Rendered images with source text
┄┄┄┄┄┄┄┄┄┄

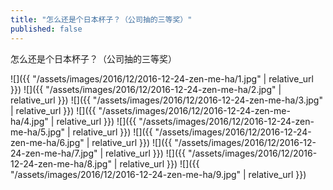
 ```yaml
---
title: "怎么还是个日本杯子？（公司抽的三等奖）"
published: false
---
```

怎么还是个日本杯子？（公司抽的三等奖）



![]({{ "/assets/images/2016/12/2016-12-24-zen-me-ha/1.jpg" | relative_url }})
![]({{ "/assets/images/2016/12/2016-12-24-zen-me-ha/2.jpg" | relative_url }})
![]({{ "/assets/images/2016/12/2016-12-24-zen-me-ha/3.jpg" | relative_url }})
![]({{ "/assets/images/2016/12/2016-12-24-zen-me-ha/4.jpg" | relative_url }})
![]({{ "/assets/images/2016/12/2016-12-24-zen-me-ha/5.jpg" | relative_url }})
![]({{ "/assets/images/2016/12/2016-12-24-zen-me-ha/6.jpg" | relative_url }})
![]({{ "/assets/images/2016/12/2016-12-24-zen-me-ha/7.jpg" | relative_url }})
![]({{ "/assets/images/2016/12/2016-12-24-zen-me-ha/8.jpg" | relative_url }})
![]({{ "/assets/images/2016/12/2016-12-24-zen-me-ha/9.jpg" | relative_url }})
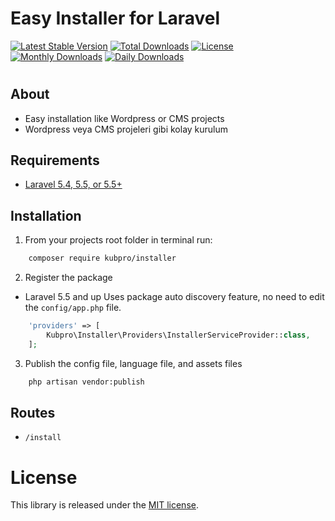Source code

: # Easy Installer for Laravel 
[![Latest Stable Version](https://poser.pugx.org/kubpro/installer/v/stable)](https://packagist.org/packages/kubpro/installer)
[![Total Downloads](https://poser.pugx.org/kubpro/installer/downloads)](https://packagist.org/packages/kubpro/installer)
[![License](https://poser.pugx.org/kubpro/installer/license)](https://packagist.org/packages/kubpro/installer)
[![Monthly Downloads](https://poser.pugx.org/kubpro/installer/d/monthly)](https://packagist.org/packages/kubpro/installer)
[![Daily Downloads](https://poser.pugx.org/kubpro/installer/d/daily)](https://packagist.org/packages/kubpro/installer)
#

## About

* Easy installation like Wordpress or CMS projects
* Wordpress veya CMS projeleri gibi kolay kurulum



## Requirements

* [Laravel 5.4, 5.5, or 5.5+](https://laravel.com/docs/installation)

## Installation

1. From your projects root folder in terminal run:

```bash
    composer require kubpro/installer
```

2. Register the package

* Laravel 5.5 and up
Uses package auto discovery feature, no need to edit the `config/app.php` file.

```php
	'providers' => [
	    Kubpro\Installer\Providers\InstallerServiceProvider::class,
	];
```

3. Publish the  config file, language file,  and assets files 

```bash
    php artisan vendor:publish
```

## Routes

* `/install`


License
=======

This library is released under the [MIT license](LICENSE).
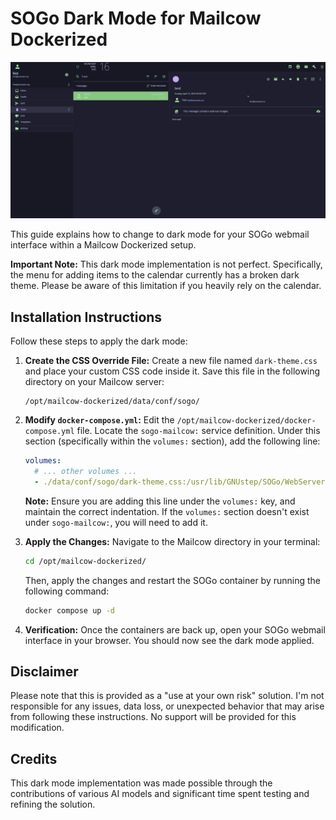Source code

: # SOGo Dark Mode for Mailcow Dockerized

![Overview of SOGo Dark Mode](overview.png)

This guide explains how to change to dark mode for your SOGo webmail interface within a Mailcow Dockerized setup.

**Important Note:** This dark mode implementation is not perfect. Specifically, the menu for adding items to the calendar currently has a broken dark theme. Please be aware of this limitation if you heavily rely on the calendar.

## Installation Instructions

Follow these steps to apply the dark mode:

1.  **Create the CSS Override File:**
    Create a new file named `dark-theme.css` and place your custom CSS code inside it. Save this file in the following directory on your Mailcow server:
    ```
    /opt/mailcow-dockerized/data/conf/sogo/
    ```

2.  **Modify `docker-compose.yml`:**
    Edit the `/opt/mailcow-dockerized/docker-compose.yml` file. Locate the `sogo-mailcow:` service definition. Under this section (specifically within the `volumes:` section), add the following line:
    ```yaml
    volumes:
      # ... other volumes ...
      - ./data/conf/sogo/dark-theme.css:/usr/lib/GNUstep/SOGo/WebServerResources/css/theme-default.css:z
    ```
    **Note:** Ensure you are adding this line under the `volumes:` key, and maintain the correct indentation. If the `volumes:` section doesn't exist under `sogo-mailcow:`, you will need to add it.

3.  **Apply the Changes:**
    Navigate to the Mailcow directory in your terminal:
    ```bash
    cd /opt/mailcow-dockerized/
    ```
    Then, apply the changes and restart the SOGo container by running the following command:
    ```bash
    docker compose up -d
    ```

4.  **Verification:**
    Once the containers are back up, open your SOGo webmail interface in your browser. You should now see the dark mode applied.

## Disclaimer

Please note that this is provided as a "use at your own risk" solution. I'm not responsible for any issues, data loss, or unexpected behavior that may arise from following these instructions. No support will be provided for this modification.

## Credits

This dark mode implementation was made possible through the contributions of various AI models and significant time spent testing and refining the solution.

┄┄┄┄┄┄┄┄┄┄

Would you copy, word for word, only the lines above from the one containing "1. From your" through the one containing "for Mailcow Dockerized", both included, and please leave out the pictures?

### COMPLETED EXERCISE
1. From your projects root folder in terminal run:

```bash
    composer require kubpro/installer
```

2. Register the package

* Laravel 5.5 and up
Uses package auto discovery feature, no need to edit the `config/app.php` file.

```php
	'providers' => [
	    Kubpro\Installer\Providers\InstallerServiceProvider::class,
	];
```

3. Publish the  config file, language file,  and assets files 

```bash
    php artisan vendor:publish
```

## Routes

* `/install`


License
=======

This library is released under the [MIT license](LICENSE).
Source code

: # SOGo Dark Mode for Mailcow Dockerized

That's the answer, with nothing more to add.